▶ [Entries shown]:
== Segment start ==
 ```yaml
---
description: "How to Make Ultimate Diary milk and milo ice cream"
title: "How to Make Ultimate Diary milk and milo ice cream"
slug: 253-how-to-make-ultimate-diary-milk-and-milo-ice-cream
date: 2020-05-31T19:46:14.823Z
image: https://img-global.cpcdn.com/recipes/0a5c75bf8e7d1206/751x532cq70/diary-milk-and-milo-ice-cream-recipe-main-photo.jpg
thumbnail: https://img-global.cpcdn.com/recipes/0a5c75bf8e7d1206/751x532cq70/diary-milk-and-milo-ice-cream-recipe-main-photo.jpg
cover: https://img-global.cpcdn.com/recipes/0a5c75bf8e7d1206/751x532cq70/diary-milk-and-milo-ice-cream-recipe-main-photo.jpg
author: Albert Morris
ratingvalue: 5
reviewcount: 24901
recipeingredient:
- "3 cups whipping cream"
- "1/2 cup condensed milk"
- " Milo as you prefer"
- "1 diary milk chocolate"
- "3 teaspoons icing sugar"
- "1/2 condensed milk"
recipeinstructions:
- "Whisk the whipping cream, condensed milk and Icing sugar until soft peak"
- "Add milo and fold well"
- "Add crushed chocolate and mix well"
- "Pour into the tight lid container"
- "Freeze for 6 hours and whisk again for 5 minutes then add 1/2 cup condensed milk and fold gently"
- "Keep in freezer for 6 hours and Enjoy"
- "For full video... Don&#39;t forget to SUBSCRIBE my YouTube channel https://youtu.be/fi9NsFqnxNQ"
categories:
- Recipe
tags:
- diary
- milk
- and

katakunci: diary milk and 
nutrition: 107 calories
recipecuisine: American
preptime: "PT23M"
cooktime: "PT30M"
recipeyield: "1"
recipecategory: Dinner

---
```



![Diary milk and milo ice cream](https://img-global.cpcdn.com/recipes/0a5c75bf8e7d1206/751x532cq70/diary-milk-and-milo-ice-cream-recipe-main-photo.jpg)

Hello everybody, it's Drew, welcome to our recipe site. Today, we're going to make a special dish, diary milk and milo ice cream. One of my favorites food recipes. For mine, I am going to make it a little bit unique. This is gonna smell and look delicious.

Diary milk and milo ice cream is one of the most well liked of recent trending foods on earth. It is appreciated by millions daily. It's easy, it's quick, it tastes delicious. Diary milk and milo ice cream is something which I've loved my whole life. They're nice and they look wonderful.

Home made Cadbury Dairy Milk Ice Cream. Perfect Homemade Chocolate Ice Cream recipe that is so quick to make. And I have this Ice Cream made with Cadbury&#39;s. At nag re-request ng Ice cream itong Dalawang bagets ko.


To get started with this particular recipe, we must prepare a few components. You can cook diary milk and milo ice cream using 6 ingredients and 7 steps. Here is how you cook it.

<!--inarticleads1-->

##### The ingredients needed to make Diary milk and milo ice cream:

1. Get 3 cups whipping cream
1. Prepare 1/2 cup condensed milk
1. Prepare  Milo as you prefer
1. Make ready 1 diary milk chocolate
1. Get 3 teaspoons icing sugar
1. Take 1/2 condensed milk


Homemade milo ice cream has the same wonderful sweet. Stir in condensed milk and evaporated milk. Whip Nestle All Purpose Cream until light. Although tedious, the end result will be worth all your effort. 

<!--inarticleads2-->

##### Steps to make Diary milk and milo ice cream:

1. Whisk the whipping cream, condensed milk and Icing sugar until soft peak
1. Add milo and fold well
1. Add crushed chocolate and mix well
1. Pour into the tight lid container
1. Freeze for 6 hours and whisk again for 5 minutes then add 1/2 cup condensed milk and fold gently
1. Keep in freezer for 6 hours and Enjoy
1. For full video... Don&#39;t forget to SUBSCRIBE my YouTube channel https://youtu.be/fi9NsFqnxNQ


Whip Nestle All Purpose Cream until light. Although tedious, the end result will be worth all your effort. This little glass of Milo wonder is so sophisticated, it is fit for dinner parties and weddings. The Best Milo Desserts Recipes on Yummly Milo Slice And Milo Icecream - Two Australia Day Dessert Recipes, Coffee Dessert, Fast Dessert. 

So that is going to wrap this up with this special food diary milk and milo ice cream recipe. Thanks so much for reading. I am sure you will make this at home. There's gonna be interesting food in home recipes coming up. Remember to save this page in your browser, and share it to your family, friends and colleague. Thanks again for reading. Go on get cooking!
== Segment end ==
▶ [Task prompt]: Please copy every line in the entries where "Keep" appears.

▶ [Answer for this exercise]:
- "Keep in freezer for 6 hours and Enjoy"
1. Keep in freezer for 6 hours and Enjoy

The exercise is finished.